[Data in this exercise — start]

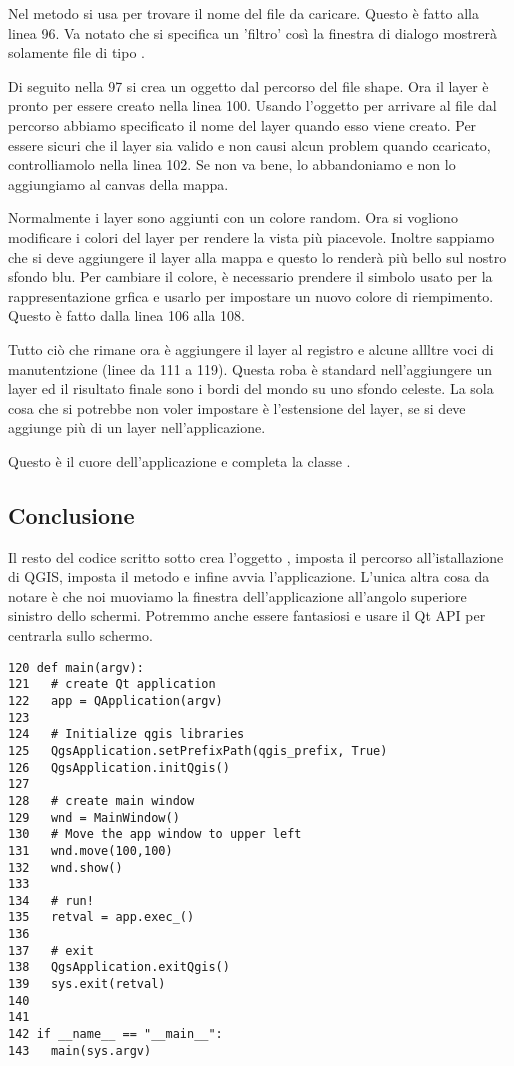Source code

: Nel metodo  si usa  per trovare il nome del file da caricare. Questo è fatto alla linea 96. Va notato che si specifica un 'filtro' così la finestra di dialogo mostrerà solamente file di tipo .

Di seguito nella 97 si crea un oggetto  dal percorso del file shape.  Ora il layer è pronto per essere creato nella linea 100. Usando l'oggetto  per arrivare al file dal percorso abbiamo specificato il nome del layer quando esso viene creato.  Per essere sicuri che il layer sia valido e non causi alcun problem quando ccaricato, controlliamolo nella linea 102. Se non va bene, lo abbandoniamo e non lo aggiungiamo al canvas della mappa.

Normalmente i layer sono aggiunti con un colore random. Ora si vogliono modificare i colori del layer per rendere la vista più piacevole. Inoltre sappiamo che si deve aggiungere il layer  alla mappa e questo lo renderà più bello sul nostro sfondo blu. Per cambiare il colore, è necessario prendere il simbolo usato per la rappresentazione grfica e usarlo per impostare un nuovo colore di riempimento. Questo è fatto dalla linea 106 alla 108. 

Tutto ciò che rimane ora è aggiungere il layer al registro e alcune allltre voci di manutentzione (linee da 111 a 119). Questa roba è standard nell'aggiungere un layer ed il risultato finale sono i bordi del mondo su uno sfondo celeste. La sola cosa che si potrebbe non voler impostare è l'estensione del layer, se si deve aggiunge più di un layer nell'applicazione.

Questo è il cuore dell'applicazione e completa la classe . 

\subsection{Conclusione}

Il resto del codice scritto sotto crea l'oggetto , imposta il percorso all'istallazione di QGIS, imposta il metodo  e infine avvia l'applicazione. L'unica altra cosa da notare è che noi muoviamo la finestra dell'applicazione all'angolo superiore sinistro dello schermi. Potremmo anche essere fantasiosi e usare il Qt API per centrarla sullo schermo.

\begin{verbatim}
120 def main(argv):
121   # create Qt application
122   app = QApplication(argv)
123 
124   # Initialize qgis libraries
125   QgsApplication.setPrefixPath(qgis_prefix, True)
126   QgsApplication.initQgis()
127 
128   # create main window
129   wnd = MainWindow()
130   # Move the app window to upper left
131   wnd.move(100,100)
132   wnd.show()
133 
134   # run!
135   retval = app.exec_()
136   
137   # exit
138   QgsApplication.exitQgis()
139   sys.exit(retval)
140 
141 
142 if __name__ == "__main__":
143   main(sys.argv)
\end{verbatim}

[Data in this exercise — finish]

■ **Your task**
Only the lines from the one containing "retval = app.exec_()" through the last line of the records above are to be reproduced, exactly and with both ends included.

■ **Answer to the problem**
135   retval = app.exec_()
136   
137   # exit
138   QgsApplication.exitQgis()
139   sys.exit(retval)
140 
141 
142 if __name__ == "__main__":
143   main(sys.argv)
\end{verbatim}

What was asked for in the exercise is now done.